Recorded data

+--

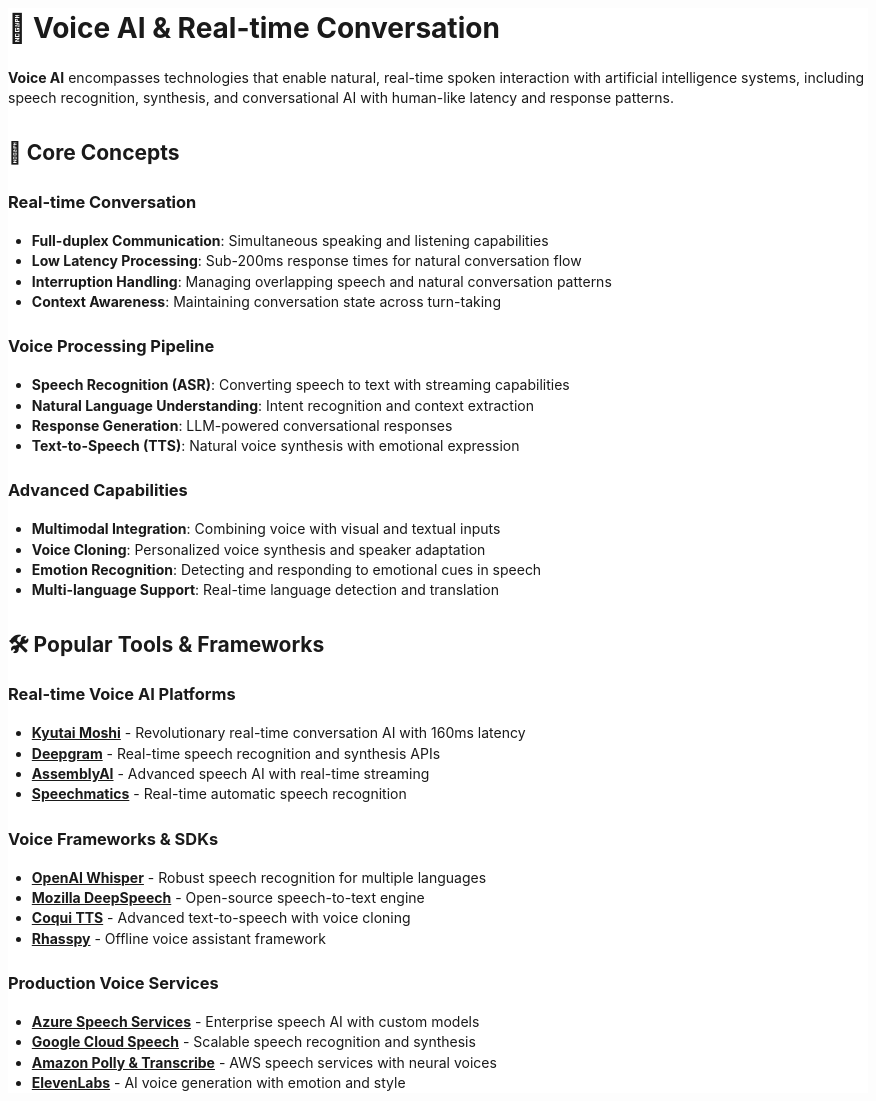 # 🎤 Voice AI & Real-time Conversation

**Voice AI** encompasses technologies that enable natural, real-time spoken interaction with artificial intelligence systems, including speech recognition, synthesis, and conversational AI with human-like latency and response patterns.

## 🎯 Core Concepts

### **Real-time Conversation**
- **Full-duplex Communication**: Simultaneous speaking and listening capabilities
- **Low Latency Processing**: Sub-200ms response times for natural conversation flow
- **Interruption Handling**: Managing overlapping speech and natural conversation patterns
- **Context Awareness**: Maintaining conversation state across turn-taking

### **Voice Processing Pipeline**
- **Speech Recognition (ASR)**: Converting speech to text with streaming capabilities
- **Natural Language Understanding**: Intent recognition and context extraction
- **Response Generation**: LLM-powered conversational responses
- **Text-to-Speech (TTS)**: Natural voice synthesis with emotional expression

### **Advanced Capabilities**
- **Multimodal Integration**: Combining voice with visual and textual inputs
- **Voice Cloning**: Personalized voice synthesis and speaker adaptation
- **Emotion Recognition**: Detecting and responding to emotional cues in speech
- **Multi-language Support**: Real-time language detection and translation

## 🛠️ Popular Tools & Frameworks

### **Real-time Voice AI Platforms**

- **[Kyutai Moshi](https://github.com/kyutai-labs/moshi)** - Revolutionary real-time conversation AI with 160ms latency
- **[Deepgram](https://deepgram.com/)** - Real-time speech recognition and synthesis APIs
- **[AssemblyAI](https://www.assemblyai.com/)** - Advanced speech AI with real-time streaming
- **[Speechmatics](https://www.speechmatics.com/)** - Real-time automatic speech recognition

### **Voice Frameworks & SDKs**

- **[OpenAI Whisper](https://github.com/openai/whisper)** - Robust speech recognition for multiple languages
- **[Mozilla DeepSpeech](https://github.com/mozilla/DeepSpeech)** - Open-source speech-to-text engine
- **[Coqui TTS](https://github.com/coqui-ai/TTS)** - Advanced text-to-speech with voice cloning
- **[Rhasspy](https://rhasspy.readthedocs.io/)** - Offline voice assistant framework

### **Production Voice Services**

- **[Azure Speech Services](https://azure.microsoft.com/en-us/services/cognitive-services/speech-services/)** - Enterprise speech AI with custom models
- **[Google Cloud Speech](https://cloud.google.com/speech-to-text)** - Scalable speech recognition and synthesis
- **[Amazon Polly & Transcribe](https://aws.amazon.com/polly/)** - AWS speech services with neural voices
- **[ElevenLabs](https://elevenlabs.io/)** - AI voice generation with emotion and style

+--

§ **Assignment**
Scan the records above. Return every line with "Advanced" in it.

§ **Exercise answer**
### **Advanced Capabilities**
- **[AssemblyAI](https://www.assemblyai.com/)** - Advanced speech AI with real-time streaming
- **[Coqui TTS](https://github.com/coqui-ai/TTS)** - Advanced text-to-speech with voice cloning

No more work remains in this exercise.